Em No Meio do Caminho ninguém viu crime algum. Mas, à época de seu lançamento, o poema chocou os mais puristas. “Entro para a antologia, não sem registrar que sou o autor confesso de certo poema, insignificante em si, mas que a partir de 1928 vem escandalizando meu tempo, e serve até hoje para dividir no Brasil as pessoas em duas categorias mentais”, assinalou Drummond.
Nunca ficaram muito claras as tais categorias, mas pode-se dizer que a nova incógnita não era mais importante que a notável pedra – o acontecimento súbito na trajetória do poeta. Em 1930, Drummond resolveu incluir No Meio do Caminho em seu primeiro livro, Alguma Poesia, fazendo perseverar a polêmica. Ali estavam, provavelmente, os versos mais conhecidos e provocantes da poesia drummondiana:
No meio do caminho tinha uma pedra
tinha uma pedra no meio do caminho
tinha uma pedra
no meio do caminho tinha uma pedra.
Nunca me esquecerei desse acontecimento
na vida de minhas retinas tão fatigadas.
Nunca me esquecerei que no meio do caminho
tinha uma pedra
tinha uma pedra no meio do caminho
no meio do caminho tinha uma pedra.
Do jeito que está, inamovível mas apavorante, monótona mas inesquecível, a pedra diz mais sobre o andarilho do que sobre a andança, encerra mais sobre o caminhante do que sobre seu caminho interrompido. Chega a parecer que ela emergiu de repente – Drummond se surpreende absurdamente. Seu olhar ora parece fazer mais e mais voltas sobre a pedra, ora parece fixar-se nela, como que buscando revelações.
É nas retinas que se formam as imagens capturadas pelo olhar humano, mesmo que essas retinas estejam “fatigadas”, como assume o poeta. Mas, ao dar-se conta da pedra, ao perceber algo incomum na sua trajetória, esse fato converte-se num “acontecimento”.
Não por acaso, esse personagem abstrato do poema se assemelha a várias outras “explosões” literárias. Trata-se de uma pedra que, mesmo parada, é avassaladora e marcante. Da imobilidade dela nasce uma metáfora candente e misteriosa, a ponto de o poema ter-se perdido das mãos do autor.

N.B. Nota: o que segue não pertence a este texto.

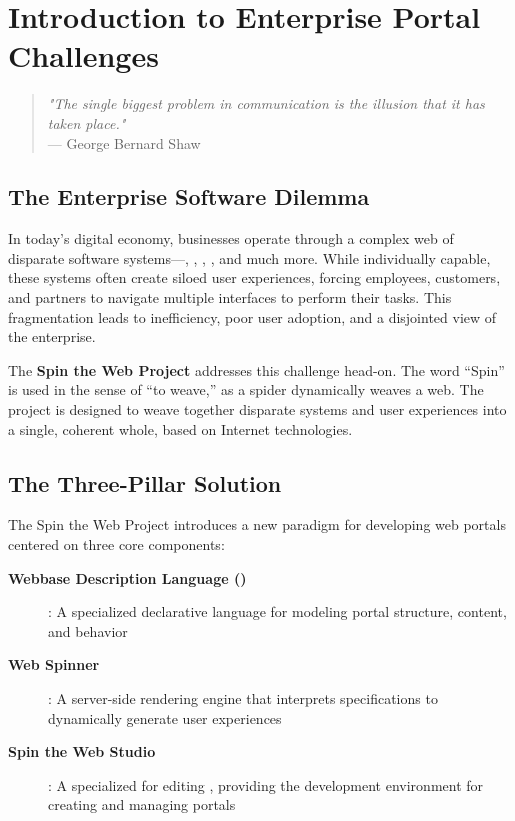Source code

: 
\chapter{Introduction to Enterprise Portal Challenges}
\label{chap:intro}

\begin{quote}
\textit{"The single biggest problem in communication is the illusion that it has taken place."} \\
— George Bernard Shaw
\end{quote}

\section{The Enterprise Software Dilemma}
\label{sec:enterprise-dilemma}

In today's digital economy, businesses operate through a complex web of disparate software systems—, , , , and much more. While individually capable, these systems often create siloed user experiences, forcing employees, customers, and partners to navigate multiple interfaces to perform their tasks. This fragmentation leads to inefficiency, poor user adoption, and a disjointed view of the enterprise.

The \textbf{Spin the Web Project} addresses this challenge head-on. The word ``Spin'' is used in the sense of ``to weave,'' as a spider dynamically weaves a web. The project is designed to weave together disparate systems and user experiences into a single, coherent whole, based on Internet technologies.

\section{The Three-Pillar Solution}
\label{sec:three-pillars}

The Spin the Web Project introduces a new paradigm for developing web portals centered on three core components:

\begin{description}
\item[\textbf{Webbase Description Language (\wbdl{})}]: A specialized declarative language for modeling portal structure, content, and behavior
\item[\textbf{Web Spinner}]: A server-side rendering engine that interprets \wbdl{} specifications to dynamically generate user experiences  
\item[\textbf{Spin the Web Studio}]: A specialized \webbaselet{} for editing , providing the development environment for creating and managing portals
\end{description}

É nesse sentido que No Meio do Caminho pode ser associado a um trecho do Canto Noturno de um Pastor Errante da Ásia, composto por Giacomo Leopardi e publicado em 1831. Vagando sem cessar pelos campos, dando voltas consecutivas ao redor do rebanho, sendo quase que tragado pelo céu e pela lua, o pastor de Leopardi interroga-se:
Por que estes ares infinitos, este
Infinito profundo, sereno, esta
Imensa solidão? e eu, que sou eu?
Eis a sua questão, a sua pedra filosofal. Assim como a pedra é uma novidade explosiva no caminho de Drummond, também a indagação do pastor vagante consiste num irromper súbito e decisivo. E então, “que sou eu?”, questiona o pastor, sufocado por tanta grandiosidade, tanta magnitude, tanto mundo. Drummond se surpreende igualmente: por que estaria uma pedra no meio do caminho?

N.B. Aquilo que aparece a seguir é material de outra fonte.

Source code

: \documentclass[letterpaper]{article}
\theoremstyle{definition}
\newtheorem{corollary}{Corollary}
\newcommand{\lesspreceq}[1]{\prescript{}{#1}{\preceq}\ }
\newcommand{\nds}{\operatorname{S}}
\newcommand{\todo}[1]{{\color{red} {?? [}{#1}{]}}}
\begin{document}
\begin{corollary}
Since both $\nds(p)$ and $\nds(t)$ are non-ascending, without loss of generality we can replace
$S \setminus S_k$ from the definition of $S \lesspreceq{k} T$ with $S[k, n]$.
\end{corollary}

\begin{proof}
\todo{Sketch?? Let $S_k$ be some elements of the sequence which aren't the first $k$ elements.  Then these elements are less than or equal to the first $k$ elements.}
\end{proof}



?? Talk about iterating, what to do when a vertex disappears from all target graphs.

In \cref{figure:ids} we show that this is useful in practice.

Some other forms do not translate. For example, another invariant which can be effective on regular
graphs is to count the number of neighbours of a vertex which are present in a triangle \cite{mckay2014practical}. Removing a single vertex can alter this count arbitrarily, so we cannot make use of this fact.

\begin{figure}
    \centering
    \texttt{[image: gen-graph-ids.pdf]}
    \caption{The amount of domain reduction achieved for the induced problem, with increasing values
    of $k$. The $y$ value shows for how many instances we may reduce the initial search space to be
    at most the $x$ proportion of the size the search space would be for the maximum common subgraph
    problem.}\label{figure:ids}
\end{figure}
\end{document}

É uma pergunta implícita, que, no entanto, ele faz questão de não responder. Basta, a princípio, notar que a pedra se interpôs à sua frente. Seu caminho não é mais o mesmo – ou pelo menos não é tal como o poeta o vislumbrava. A pedra continuará fixa, imóvel, mas sua visão do mundo foi literalmente afetada, na mente e ainda na retina. No meio do caminho tinha uma pedra que, de tão inesperada e perturbadora, marcou a trajetória do poeta.
Muitos séculos antes de Drummond e Leopardi, foi o italiano Petrarca que se deparou com uma desses revelares petrificantes: “Tra la spiga e la man qual muro è messo?” Segundo Silveira Bueno, o sentido desse verso é que “no momento em que tudo parece estar obtido, surge inesperadamente um obstáculo de permeio”.
Camões cita o verso de Petrarca em Os Lusíadas, épico onde canta “o peito ilustre lusitano”, partindo da viagem da esquadra de Vasco da Gama às Índias. Para ilustrar o desafio que os navegantes encontraram no Cabo da Boa Esperança, Camões o personificou na figura do Gigante Adamastor. Era, sem dúvida, o maior obstáculo da viagem portuguesa, a pedra terrível no caminho ao desconhecido. Voltando ainda mais no tempo, sobressaem os primeiros versos de Dante Alighieri na Divina Comédia:
No meio do caminho de minha vida
Por ter-me desviado da estrada reta
Encontrei-me perdido na selva escura
Pode ser daí que Drummond tirou o verso que intitula e cadencia seu poema. A dúvida permanece, pois há um soneto, assinado por Olavo Bilac, que também se chama No Meio do Caminho. Esse impasse não está à altura do fetiche literário em torno da “pedra no meio do caminho”. A posição obstrutiva da pedra também não é tão importante quanto a surpresa que ela gerou e seu sentido enigmático. Seja uma descoberta ou um temor, um anseio ou um trauma, uma idéia fixa ou uma novidade, a pedra saiu das retinas do poeta e deu nova vista à literatura brasileira.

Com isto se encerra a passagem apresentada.